Trabajan de noche con los desechos que la ciudad produce por toneladas. Recogen tierra, botellas, plásticos, latas, perros muertos; lavan orines, excrementos y fruta podrida. Deambulan solitarias por las calles desiertas con un manojo de paja en la mano, vestidas con un mandil raído encima de sus polleras y, sólo a veces, con un barbijo que les cubre la boca desdentada. Algunas cargan en su aguayo a la guagua que tirita de frío. Se quedan dormidas en alguna esquina cuando el cuerpo les dice basta. Su comida principal consiste en un pedazo de marraqueta, humedecido apenas con sultana. Su salario mensual equivale al que gana un gerente de banco en medio día. Son las barrenderas de la noche paceña.

Pocas tienen un contrato en regla y las que tienen la suerte de firmarlo lo hacen por un tiempo que les impide tener acceso a beneficios. El seguro social es una utopía y ni en sueños han tenido la oportunidad de capacitarse en recolección de residuos sólidos. Las condiciones de salubridad que la OIT ordena en este tipo de labores no se cumplen. Nadie las protege de los abusos y no saben dónde recurrir para conquistar y defender derechos que a mediados del siglo pasado ya eran comunes a la mayoría de los trabajadores.

Sufren la doble explotación del oficio infausto que realizan y la desgracia de ser mestizas y de haber nacido mujeres en un país machista y racista. La mayoría son madres solteras o abandonadas y las otras regresan de la calle, doloridas y cansadas, probablemente para ser golpeadas y humilladas por sus maridos.

Se mantienen vivas gracias a una voluntad de hierro que nadie sabe dónde se ha forjado y a la hoja de coca que les mitiga el hambre, las penas y los dolores. Esperan tan poco y reciben menos, que uno se pregunta cómo es posible tanto desamparo. Los discursos grandilocuentes y la retórica del poder las ignora sistemáticamente, ya que no pueden, como los ejércitos corporativos, hacer valer sus derechos con bloqueos y marchas.

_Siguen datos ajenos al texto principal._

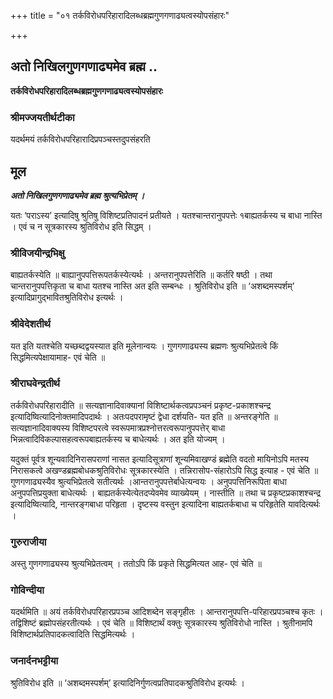 +++
title = "०१ तर्कविरोधपरिहारादिलब्धब्रह्मगुणगणाढ्यत्वस्योपसंहारः"

+++


## अतो निखिलगुणगणाढ्यमेव ब्रह्म ..

**तर्कविरोधपरिहारादिलब्धब्रह्मगुणगणाढ्यत्वस्योपसंहारः**

### **श्रीमज्जयतीर्थटीका**

यदर्थमयं तर्कविरोधपरिहारादिप्रपञ्चस्तदुपसंहरति

## **मूल**

***अतो निखिलगुणगणाढ्यमेव ब्रह्म श्रुत्यभिप्रेतम् ।***

यतः ‘पराऽस्य’ इत्यादिषु श्रुतिषु विशिष्टप्रतिपादनं प्रतीयते । यतश्चान्तरानुपपत्तेः १बाह्यतर्कस्य च बाधा नास्ति । एवं च न सूत्रकारस्य श्रुतिविरोध इति सिद्धम् ।

### **श्रीविजयीन्द्रभिक्षु**

बाह्यतर्कस्येति ॥ बाह्यानुपपत्तिरूपतर्कस्येत्यर्थः । अन्तरानुपपत्तेरिति ॥ कर्तरि षष्ठी । तथा चान्तरानुपपत्तिकृता च बाधा यतश्च नास्ति अत इति सम्बन्धः । श्रुतिविरोध इति ॥ ‘अशब्दमस्पर्शम्’ इत्यादिप्रागुद्भावितश्रुतिविरोध इत्यर्थः ।

### **श्रीवेदेशतीर्थ**

यत इति यतश्चेति यच्छब्दद्वयस्यात इति मूलेनान्वयः । गुणगणाढ्यस्य ब्रह्मणः श्रुत्यभिप्रेतत्वे किं सिद्धमित्यपेक्षायामाह- एवं चेति ॥

### **श्रीराघवेन्द्रतीर्थ**

तर्कविरोधपरिहारादीति ॥ सत्यज्ञानादिवाक्यानां विशिष्टार्थकत्वप्रपञ्चनं प्रकृष्ट-प्रकाशश्चन्द्र इत्यादिष्वित्यादिनोक्तमादिपदार्थः । अतःपदपरामृष्टं द्वेधा दर्शयति- यत इति ॥ अन्तरङ्गेति ॥ सत्यज्ञानादिवाक्यस्य विशिष्टपरत्वे स्वरूपमात्रप्रश्नोत्तरत्वरूपानुपपत्तेर् बाधा भिन्नत्वादिविकल्पासहत्वरूपबाह्यतर्कस्य च बाधेत्यर्थः । अत इति योज्यम् ।

यदुक्तं पूर्वत्र शून्यवादिनिरासपराणां नासत इत्यादिसूत्राणां शून्यमिवाखण्डं ब्रह्मेति वदतो मायिनोऽपि मतस्य निरासकत्वे अखण्डब्रह्मबोधकश्रुतिविरोधः सूत्रकारस्येति । तन्निरासोप-संहारोऽपि सिद्ध इत्याह - एवं चेति ॥ गुणगणाढ्यस्यैव श्रुत्यभिप्रेतत्वे सतीत्यर्थः ।आन्तरानुपपत्तेर्बाधेत्यन्वयः । अनुपपत्तिनिरूपिता बाधा
अनुपपत्तिप्रयुक्ता बाधेत्यर्थः । बाह्यतर्कस्येत्येतदप्येवमेव व्याख्येयम् । नास्तीति ॥ तथा च प्रकृष्टप्रकाशश्चन्द्र इत्यादिष्वित्यादि, नान्तरङ्गबाधा परिहृता । दृष्टस्य वस्तुन इत्यादिना बाह्यतर्कबाधा च परिहृतेति यावदित्यर्थः ।

### **गुरुराजीया**

अस्तु गुणगणाढ्यस्य श्रुत्यभिप्रेतत्वम् । ततोऽपि किं प्रकृते सिद्धमित्यत आह- एवं चेति ॥

### **गोविन्दीया**

यदर्थमिति ॥ अयं तर्कविरोधपरिहारप्रपञ्च आदिशब्देन सङ्गृहीतः । आन्तरानुपपत्ति-परिहारप्रपञ्चश्च कृतः । तद्विशिष्टं ब्रह्मोपसंहरतीत्यर्थः । एवं चेति ॥ विशिष्टार्थं वक्तुः सूत्रकारस्य श्रुतिविरोधो नास्ति । श्रुतीनामपि विशिष्टार्थप्रतिपादकत्वादिति सिद्धमित्यर्थः ।

### **जनार्दनभट्टीया**

श्रुतिविरोध इति ॥ ‘अशब्दमस्पर्शम्’ इत्यादिनिर्गुणत्वप्रतिपादकश्रुतिविरोध इत्यर्थः ।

El tamaño de su resignación es sólo comparable a nuestra indiferencia. Nos hemos acostumbrado tanto a la desigualdad de un sistema perverso que ya nada nos sorprende. Vemos pasar a las barrenderas mientras volvemos de la farra y ni siquiera nos inmutamos, nos parecen parte del paisaje que afea la ciudad, como los postes pintados o los cables que se entremezclan sobre nuestras cabezas.

Esta situación es el resultado del egoísmo y la ausencia de solidaridad, pero también del ensimismamiento en el que vivimos que nos aísla de la realidad. Tal vez sea tiempo, sin embargo, para despertar de la pesadilla individualista en la que estamos y concebirnos como seres gregarios con responsabilidad de fraternidad y hacer algo con relación a las ladies night paceñas.